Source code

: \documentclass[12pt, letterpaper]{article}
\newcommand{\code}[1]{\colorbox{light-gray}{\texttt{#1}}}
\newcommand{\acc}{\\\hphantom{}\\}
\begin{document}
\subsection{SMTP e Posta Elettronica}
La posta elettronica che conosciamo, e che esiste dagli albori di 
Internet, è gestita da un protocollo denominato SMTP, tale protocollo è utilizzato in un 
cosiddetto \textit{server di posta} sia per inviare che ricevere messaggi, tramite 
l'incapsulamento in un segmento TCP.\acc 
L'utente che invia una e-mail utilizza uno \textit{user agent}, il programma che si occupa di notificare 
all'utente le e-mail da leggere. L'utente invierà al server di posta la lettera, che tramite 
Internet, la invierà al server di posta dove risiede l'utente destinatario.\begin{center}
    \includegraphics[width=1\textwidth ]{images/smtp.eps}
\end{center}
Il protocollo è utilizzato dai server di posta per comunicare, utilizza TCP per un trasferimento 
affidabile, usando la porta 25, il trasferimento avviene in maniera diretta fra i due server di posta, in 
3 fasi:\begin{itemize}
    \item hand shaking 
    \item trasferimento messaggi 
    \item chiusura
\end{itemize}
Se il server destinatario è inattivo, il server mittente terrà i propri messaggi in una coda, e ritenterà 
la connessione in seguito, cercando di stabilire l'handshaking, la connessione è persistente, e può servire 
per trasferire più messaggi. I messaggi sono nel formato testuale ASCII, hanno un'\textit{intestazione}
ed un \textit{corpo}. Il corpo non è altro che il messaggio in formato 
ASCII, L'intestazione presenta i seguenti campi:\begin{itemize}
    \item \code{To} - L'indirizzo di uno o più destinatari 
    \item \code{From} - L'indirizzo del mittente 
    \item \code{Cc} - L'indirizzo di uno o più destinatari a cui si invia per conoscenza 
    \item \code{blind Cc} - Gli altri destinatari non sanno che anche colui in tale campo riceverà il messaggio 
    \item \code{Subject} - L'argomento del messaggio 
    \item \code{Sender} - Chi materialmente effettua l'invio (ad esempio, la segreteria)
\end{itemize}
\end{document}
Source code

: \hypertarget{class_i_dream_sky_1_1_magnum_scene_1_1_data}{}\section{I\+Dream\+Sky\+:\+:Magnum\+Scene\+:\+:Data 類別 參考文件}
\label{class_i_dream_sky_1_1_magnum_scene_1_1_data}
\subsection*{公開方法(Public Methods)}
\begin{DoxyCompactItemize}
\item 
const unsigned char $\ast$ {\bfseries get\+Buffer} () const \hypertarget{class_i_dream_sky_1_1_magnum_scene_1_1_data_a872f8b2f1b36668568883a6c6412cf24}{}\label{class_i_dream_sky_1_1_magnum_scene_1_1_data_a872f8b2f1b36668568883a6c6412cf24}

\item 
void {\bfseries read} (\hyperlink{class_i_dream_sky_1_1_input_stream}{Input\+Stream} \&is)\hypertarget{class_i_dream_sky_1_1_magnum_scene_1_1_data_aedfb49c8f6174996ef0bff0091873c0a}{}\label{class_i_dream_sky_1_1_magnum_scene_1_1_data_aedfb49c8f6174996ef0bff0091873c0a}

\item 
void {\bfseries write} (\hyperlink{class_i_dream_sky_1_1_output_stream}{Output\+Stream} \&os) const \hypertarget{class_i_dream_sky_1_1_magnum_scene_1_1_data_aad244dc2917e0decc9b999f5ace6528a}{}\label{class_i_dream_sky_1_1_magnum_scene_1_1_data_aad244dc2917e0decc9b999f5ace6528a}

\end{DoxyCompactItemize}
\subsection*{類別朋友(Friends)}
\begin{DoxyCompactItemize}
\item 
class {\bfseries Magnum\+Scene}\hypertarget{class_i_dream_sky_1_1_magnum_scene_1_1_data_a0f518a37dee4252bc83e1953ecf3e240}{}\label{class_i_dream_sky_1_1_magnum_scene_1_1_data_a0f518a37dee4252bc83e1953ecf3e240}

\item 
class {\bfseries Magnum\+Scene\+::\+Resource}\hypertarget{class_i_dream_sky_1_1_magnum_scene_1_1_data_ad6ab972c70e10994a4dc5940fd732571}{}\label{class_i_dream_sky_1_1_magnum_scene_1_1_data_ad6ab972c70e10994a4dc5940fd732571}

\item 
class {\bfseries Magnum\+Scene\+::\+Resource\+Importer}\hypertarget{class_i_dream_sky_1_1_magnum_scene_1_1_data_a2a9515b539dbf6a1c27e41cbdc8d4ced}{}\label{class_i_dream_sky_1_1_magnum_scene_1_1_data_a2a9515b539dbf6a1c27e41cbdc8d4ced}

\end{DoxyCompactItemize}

--- What you will do ---
Scan the records above and report every line with the string "center".

--- Expected answer ---
Internet, la invierà al server di posta dove risiede l'utente destinatario.\begin{center}
\end{center}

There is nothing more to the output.